Today's Editorial - 29 November 2020
Woes of farmers vanish
Source: By PRAMOD KUMAR: Deccan Herald
Three important bills concerning the farm sector were passed and became act amid contrasting voices of the ruling and opposition parties. Under the first bill, a farmer can sell his output anywhere outside the Agricultural Produce Market Committees (APMCs), which in turn allows him to carry out intra-state and inter-state trade of agriculture and perhaps help earn better returns. The state governments are prohibited from levying any market fee or cess outside the APMC areas which would reduce state earnings from APMCs.
The second bill on the other hand provides a framework for contract farming. Here, a farmer and a contracting agency can have a prior agreement about produce and its price. In case of any disputes regarding the compliance of the contract terms at a later date, a dispute settlement mechanism will be put in place.
The third bill concerns stocking of agriculture commodities which allows the building of stocks for agriculture produce, except in times of emergencies like war or steep price rise. This bill will also have strong implications for price formation.
The ruling party considers these bills will facilitate a liberalised and competitive market structure to the agriculture sector and benefit farmers through better price realisation.
Certain issues are worth noting here. The motive behind the creation of the APMC structure decades ago was to provide a better price to the farmers through an auction mechanism where buyers and sellers meet and prices are realised through competitive bids.
But economic theory tells us that a (perfectively) competitive market requires a large number of buyers as well as sellers and flow of information. However, as buyers are much smaller in numbers than sellers, there are collusive agreements between the buyers and the commission agents who carry out the auction process at the APMCs. As a result, and as is well-known, prices are not favourable to the sellers, that is, the farmers.
Given the fact that 80% of Indian farmers are small and marginal and that they may not themselves be able to sell their produce in markets outside their states due to high transaction costs, it is easy to see why a trader class will continue to flourish.
The percentage of farmers benefiting through contract farming is also meagre in India. The principal question is whether allowing trade outside the premises of the mandi will be sufficient to attract a considerably large number of buyers that may bring up the price level?
There is an example of Bihar which repealed its APMC Act in 2006 with a similar objective to attract private investment in the sector and gave charge of the markets to the sub-divisional officers in that area.
The state has not only failed to attract investment for new market infrastructure, the existing infrastructure has also eroded over time due to poor care and maintenance. There are a few states where APMCs were never in existence - Kerala, Manipur, Mizoram and Sikkim.
They don’t exist in some Union Territories also - Andaman & Nicobar Islands, Lakshadweep, Daman & Diu and Dadar and Nagar Haveli. Are these states and UTs in a better position when it comes to marketing? The market practice in most of these states happens through rural haats, weekly markets and shandis.
In Kerala, private shops exist in the vicinity of producing centres but they do not cater to all commodities and consequently, farmers have to approach different avenues for selling their commercial produce. In Sikkim, marketing takes place in kisan bazaars and weekly grameen haats which serve as rural periodical markets.

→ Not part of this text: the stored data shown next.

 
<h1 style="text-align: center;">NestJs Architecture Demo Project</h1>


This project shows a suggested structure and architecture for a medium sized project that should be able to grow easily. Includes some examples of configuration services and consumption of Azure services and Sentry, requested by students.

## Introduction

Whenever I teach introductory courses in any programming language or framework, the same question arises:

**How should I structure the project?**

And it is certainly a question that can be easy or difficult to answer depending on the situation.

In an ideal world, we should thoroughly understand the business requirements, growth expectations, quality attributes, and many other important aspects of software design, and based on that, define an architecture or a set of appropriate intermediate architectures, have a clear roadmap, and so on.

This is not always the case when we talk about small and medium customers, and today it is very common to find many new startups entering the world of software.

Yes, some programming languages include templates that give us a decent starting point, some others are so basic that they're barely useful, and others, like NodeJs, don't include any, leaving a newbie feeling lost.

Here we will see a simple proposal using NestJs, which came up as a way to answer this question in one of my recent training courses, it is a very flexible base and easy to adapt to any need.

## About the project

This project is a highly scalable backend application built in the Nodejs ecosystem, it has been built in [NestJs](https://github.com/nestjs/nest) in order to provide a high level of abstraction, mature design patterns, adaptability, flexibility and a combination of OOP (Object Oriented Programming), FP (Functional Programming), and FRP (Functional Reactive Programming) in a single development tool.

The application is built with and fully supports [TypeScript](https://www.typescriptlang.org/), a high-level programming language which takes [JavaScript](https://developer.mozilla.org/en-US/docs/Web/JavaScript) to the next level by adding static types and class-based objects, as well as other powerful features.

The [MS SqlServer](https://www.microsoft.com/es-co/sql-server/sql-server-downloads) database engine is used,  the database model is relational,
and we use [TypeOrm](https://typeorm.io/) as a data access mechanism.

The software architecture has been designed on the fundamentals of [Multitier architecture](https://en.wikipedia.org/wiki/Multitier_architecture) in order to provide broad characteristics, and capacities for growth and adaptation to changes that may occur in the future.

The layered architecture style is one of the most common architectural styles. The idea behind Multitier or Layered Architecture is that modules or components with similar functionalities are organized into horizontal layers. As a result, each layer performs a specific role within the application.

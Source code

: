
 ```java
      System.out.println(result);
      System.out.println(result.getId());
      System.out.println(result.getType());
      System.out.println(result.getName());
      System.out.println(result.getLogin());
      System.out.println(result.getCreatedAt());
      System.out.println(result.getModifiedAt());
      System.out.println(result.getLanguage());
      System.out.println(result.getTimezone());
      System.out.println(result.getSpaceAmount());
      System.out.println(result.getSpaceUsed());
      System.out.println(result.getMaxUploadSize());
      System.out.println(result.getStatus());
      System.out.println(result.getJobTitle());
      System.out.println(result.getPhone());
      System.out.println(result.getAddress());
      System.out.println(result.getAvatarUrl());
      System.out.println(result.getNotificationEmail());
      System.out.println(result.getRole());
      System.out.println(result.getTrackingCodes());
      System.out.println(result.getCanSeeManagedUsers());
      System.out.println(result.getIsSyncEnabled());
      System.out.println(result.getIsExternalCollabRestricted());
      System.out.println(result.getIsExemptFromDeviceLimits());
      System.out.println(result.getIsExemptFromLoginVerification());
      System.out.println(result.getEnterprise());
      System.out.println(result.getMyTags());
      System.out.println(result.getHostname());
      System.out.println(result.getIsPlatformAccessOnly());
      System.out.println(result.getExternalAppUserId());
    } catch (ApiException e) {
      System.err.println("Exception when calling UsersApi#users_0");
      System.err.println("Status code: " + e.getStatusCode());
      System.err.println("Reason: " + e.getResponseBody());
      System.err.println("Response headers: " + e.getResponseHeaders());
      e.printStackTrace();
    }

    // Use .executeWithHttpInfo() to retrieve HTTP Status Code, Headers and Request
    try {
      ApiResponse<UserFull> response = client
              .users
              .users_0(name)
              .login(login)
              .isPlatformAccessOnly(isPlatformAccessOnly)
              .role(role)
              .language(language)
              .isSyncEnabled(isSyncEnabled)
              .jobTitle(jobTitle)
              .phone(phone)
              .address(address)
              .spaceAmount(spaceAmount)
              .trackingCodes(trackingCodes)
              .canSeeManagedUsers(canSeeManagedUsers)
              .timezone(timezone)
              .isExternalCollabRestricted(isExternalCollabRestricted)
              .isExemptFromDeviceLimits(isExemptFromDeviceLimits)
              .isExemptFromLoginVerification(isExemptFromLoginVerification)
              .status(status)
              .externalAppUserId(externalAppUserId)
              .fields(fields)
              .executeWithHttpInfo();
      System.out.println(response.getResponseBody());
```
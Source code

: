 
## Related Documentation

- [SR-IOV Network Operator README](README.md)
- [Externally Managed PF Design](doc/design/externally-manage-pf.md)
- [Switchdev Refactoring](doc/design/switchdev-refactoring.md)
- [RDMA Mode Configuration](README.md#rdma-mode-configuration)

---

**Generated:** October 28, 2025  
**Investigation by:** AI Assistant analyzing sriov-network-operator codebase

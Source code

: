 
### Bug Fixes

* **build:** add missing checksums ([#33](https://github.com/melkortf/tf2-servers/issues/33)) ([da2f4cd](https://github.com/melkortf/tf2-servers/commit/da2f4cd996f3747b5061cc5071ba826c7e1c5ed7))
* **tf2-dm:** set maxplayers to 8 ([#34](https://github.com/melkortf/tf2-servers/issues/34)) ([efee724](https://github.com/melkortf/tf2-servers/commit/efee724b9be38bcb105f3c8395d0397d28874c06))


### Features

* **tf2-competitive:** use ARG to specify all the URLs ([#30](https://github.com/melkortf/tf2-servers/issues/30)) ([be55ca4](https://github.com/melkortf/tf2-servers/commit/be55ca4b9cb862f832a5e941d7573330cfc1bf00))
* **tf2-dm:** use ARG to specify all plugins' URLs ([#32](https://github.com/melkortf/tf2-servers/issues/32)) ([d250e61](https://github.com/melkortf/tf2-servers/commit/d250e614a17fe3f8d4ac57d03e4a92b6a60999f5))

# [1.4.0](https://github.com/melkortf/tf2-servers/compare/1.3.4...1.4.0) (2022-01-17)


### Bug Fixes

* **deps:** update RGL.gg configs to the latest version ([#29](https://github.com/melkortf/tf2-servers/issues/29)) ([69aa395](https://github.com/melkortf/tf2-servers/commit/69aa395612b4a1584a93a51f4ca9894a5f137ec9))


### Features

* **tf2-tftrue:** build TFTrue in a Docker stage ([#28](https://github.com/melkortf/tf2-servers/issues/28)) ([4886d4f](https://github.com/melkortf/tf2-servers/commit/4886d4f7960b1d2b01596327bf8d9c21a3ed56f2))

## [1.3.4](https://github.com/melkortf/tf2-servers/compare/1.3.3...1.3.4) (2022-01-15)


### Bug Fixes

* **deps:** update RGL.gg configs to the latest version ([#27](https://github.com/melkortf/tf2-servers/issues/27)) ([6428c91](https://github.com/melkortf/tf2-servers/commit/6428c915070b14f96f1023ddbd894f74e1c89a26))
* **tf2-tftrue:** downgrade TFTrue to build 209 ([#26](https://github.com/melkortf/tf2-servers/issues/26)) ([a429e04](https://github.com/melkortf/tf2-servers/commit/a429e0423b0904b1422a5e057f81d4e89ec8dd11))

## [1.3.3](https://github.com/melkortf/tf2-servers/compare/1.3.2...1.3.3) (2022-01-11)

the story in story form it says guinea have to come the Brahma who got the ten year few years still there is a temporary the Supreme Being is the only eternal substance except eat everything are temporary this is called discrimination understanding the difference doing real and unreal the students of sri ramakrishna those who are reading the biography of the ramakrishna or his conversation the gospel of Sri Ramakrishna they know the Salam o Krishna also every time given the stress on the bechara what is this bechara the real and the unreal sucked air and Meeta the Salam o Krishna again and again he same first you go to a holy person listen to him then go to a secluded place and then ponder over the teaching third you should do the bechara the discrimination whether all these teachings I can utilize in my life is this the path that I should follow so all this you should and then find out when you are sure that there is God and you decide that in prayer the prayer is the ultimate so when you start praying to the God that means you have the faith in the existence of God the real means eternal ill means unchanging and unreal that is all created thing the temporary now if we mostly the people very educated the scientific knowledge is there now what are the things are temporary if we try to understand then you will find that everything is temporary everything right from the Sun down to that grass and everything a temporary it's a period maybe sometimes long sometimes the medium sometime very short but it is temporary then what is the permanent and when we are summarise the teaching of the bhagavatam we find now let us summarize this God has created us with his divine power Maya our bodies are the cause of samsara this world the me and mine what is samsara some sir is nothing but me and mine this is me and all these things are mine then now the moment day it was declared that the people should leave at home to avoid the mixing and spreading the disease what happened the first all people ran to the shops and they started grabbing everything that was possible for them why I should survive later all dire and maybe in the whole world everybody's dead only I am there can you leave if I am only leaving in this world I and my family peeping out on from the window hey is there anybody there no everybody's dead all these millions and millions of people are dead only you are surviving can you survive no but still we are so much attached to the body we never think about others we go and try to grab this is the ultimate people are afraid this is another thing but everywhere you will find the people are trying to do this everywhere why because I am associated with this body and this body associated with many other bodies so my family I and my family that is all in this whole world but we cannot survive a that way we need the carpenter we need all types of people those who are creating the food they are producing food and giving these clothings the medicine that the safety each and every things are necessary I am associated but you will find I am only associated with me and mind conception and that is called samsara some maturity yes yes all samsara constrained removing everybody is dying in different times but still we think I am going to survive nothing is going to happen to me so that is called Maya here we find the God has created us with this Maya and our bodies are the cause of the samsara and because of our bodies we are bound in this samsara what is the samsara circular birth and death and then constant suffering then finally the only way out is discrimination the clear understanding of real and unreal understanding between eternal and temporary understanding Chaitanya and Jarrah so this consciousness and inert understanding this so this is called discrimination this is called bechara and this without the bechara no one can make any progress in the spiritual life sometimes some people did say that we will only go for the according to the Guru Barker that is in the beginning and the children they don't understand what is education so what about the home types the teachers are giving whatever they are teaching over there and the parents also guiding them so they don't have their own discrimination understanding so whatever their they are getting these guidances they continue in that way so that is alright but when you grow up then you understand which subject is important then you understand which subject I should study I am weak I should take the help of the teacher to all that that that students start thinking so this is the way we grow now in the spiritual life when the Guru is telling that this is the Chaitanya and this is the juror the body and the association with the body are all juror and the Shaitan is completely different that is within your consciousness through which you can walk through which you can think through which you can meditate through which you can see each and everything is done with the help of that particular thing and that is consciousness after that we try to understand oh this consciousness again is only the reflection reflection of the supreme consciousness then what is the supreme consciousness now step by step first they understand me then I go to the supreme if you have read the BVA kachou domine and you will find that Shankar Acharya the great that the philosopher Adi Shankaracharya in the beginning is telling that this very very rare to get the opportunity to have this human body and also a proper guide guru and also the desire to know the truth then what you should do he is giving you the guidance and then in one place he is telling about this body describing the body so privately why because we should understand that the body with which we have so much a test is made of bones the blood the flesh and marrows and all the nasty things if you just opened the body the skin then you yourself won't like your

In other north-eastern states as well as Union Territories as mentioned above, there is no systematic marketing infrastructure for agricultural produce. The biggest issue in such markets is the lack of information on prices and arrival of produce.
The Committee of State Ministers, constituted in 2010 for agricultural marketing reforms, observed that complete deregulation of markets would not help in attracting adequate private investment to make substantial change.
It noted that there is a need for an appropriate legal and institutional structure with a regulation having developmental thrust to ensure orderly functioning of markets and to attract investment for infrastructure development.
In this light, the existing Gramin Haats whose number is almost four times compared to APMC mandis and which are spread throughout the country, need strengthening to improve agriculture marketing and provide an appropriate price to the farmers.
This was also suggested by the 62nd report of the Standing Committee on Agriculture 2018-19 constituted by the 16th Lok Sabha. A better market infrastructure where more sellers as well as buyers participate to bring about a competitive and remunerative price to the farmers can only improve the state of the Indian farmers.
One of the major problems of agriculture produce marketing is the perishable nature of agricultural products, especially the horticulture and animal products. Cold storage facilities are crucial for farmers to store their produce to sell at a later date at a better price.
But this critical infrastructure continues to remain poor in the country. This is a major lacuna that needs to be filled if we wish to increase the income of our farmers.
A presumption that the market mechanism will bring investment to this essential infrastructure sector may not come true without a proper level-playing field for agriculture vis-a-vis rest of the economy. The role of the public sector basic investment remains the key for the same.